Para gravar o vídeo, fiz uma pesquisa prévia; ela foi enriquecida com algo que usualmente não faço, devido à minha timidez, que é fazer uma apuração com fontes escolhidas por acaso na rua. A timidez foi vencida porque minha curiosidade foi enorme. Eu queria ouvir Paraty. Minha primeira fonte foi Seu Luciano, que vende coco lá na rua Dona Geralda. Foi dele a informação de que, embaixo da igreja de Santa Rita, existe uma serpente gigante enterrada. Por causa desta serpente, a igreja é torta.
Não direi mais nada. Deem uma conferida no Das Letras, a gravação deve ser postada nas próximas semanas.
E agora?
Sinceramente?
Escrever e fechar meu semestre como professor na Mackenzie. O ano está acabando e estou com uma energia de criação boa. A Flip foi meu último evento, presencial ou virtual, no qual participei, em 2023, como escritor de ficção.
No finzinho da Flip, senti a necessidade de voltar ao que nos faz autores: a escrita. Ontem, domingo, em casa, à noite, revisei duas páginas de algo que rascunhei no meu caderno de escrita.

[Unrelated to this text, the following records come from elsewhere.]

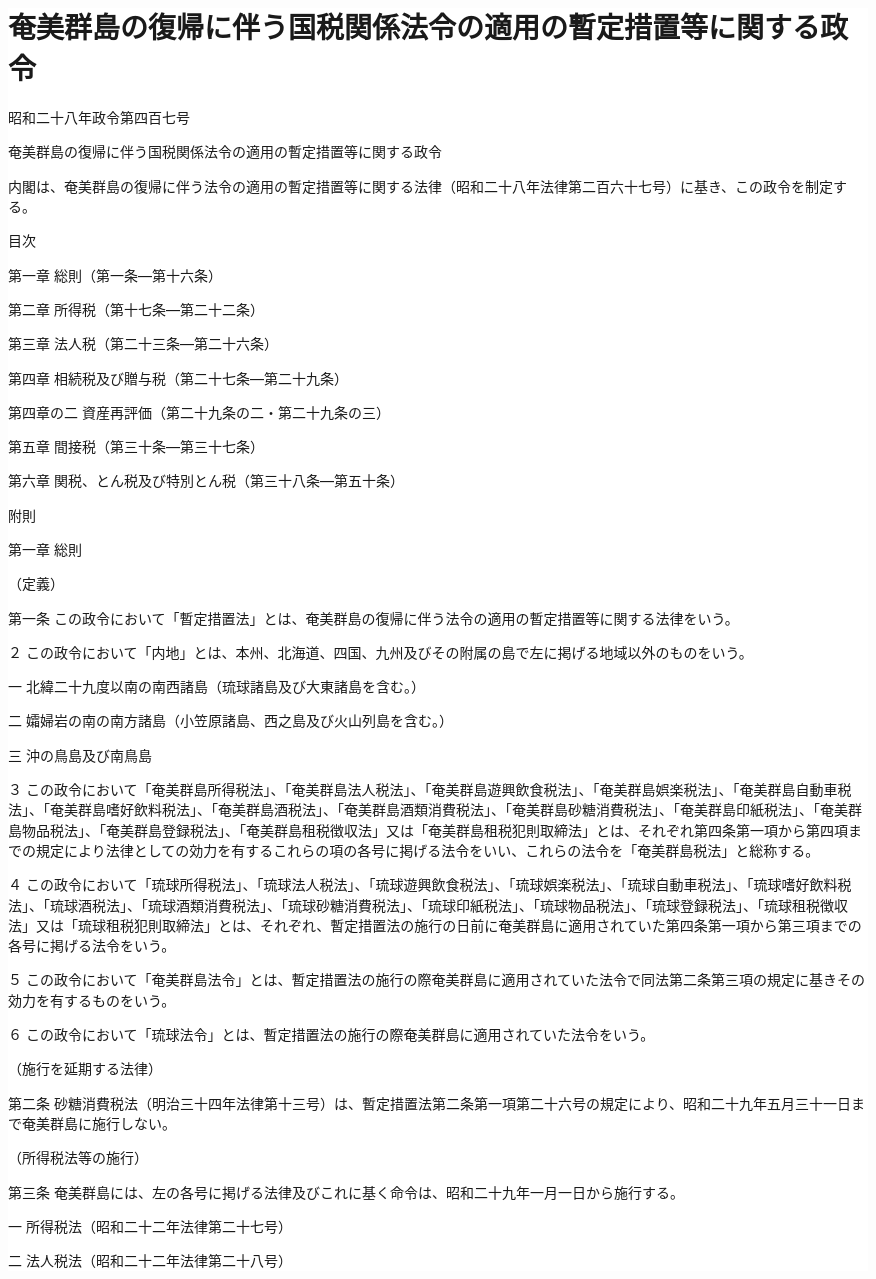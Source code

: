 # 奄美群島の復帰に伴う国税関係法令の適用の暫定措置等に関する政令

昭和二十八年政令第四百七号

奄美群島の復帰に伴う国税関係法令の適用の暫定措置等に関する政令

内閣は、奄美群島の復帰に伴う法令の適用の暫定措置等に関する法律（昭和二十八年法律第二百六十七号）に基き、この政令を制定する。

目次

第一章 総則（第一条―第十六条）

第二章 所得税（第十七条―第二十二条）

第三章 法人税（第二十三条―第二十六条）

第四章 相続税及び贈与税（第二十七条―第二十九条）

第四章の二 資産再評価（第二十九条の二・第二十九条の三）

第五章 間接税（第三十条―第三十七条）

第六章 関税、とん税及び特別とん税（第三十八条―第五十条）

附則

第一章 総則

（定義）

第一条 この政令において「暫定措置法」とは、奄美群島の復帰に伴う法令の適用の暫定措置等に関する法律をいう。

２ この政令において「内地」とは、本州、北海道、四国、九州及びその附属の島で左に掲げる地域以外のものをいう。

一 北緯二十九度以南の南西諸島（琉球諸島及び大東諸島を含む。）

二 孀婦岩の南の南方諸島（小笠原諸島、西之島及び火山列島を含む。）

三 沖の鳥島及び南鳥島

３ この政令において「奄美群島所得税法」、「奄美群島法人税法」、「奄美群島遊興飲食税法」、「奄美群島娯楽税法」、「奄美群島自動車税法」、「奄美群島嗜好飲料税法」、「奄美群島酒税法」、「奄美群島酒類消費税法」、「奄美群島砂糖消費税法」、「奄美群島印紙税法」、「奄美群島物品税法」、「奄美群島登録税法」、「奄美群島租税徴収法」又は「奄美群島租税犯則取締法」とは、それぞれ第四条第一項から第四項までの規定により法律としての効力を有するこれらの項の各号に掲げる法令をいい、これらの法令を「奄美群島税法」と総称する。

４ この政令において「琉球所得税法」、「琉球法人税法」、「琉球遊興飲食税法」、「琉球娯楽税法」、「琉球自動車税法」、「琉球嗜好飲料税法」、「琉球酒税法」、「琉球酒類消費税法」、「琉球砂糖消費税法」、「琉球印紙税法」、「琉球物品税法」、「琉球登録税法」、「琉球租税徴収法」又は「琉球租税犯則取締法」とは、それぞれ、暫定措置法の施行の日前に奄美群島に適用されていた第四条第一項から第三項までの各号に掲げる法令をいう。

５ この政令において「奄美群島法令」とは、暫定措置法の施行の際奄美群島に適用されていた法令で同法第二条第三項の規定に基きその効力を有するものをいう。

６ この政令において「琉球法令」とは、暫定措置法の施行の際奄美群島に適用されていた法令をいう。

（施行を延期する法律）

第二条 砂糖消費税法（明治三十四年法律第十三号）は、暫定措置法第二条第一項第二十六号の規定により、昭和二十九年五月三十一日まで奄美群島に施行しない。

（所得税法等の施行）

第三条 奄美群島には、左の各号に掲げる法律及びこれに基く命令は、昭和二十九年一月一日から施行する。

一 所得税法（昭和二十二年法律第二十七号）

二 法人税法（昭和二十二年法律第二十八号）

Tenho dois projetos de ficção e conseguirei concluir ambos. O primeiro é uma novela, ambientada perto de Campina Grande, puxada para a ficção científica e para o realismo mágico. O segundo projeto consiste de três contos longos de horror. Cada um deles se passa em um século - XIX, XX, XXI - e cada um é protagonizado por um escritor ou escritora. O do século XXI foi escrito em Princeton e é protagonizado por uma escritora brasileira de horror.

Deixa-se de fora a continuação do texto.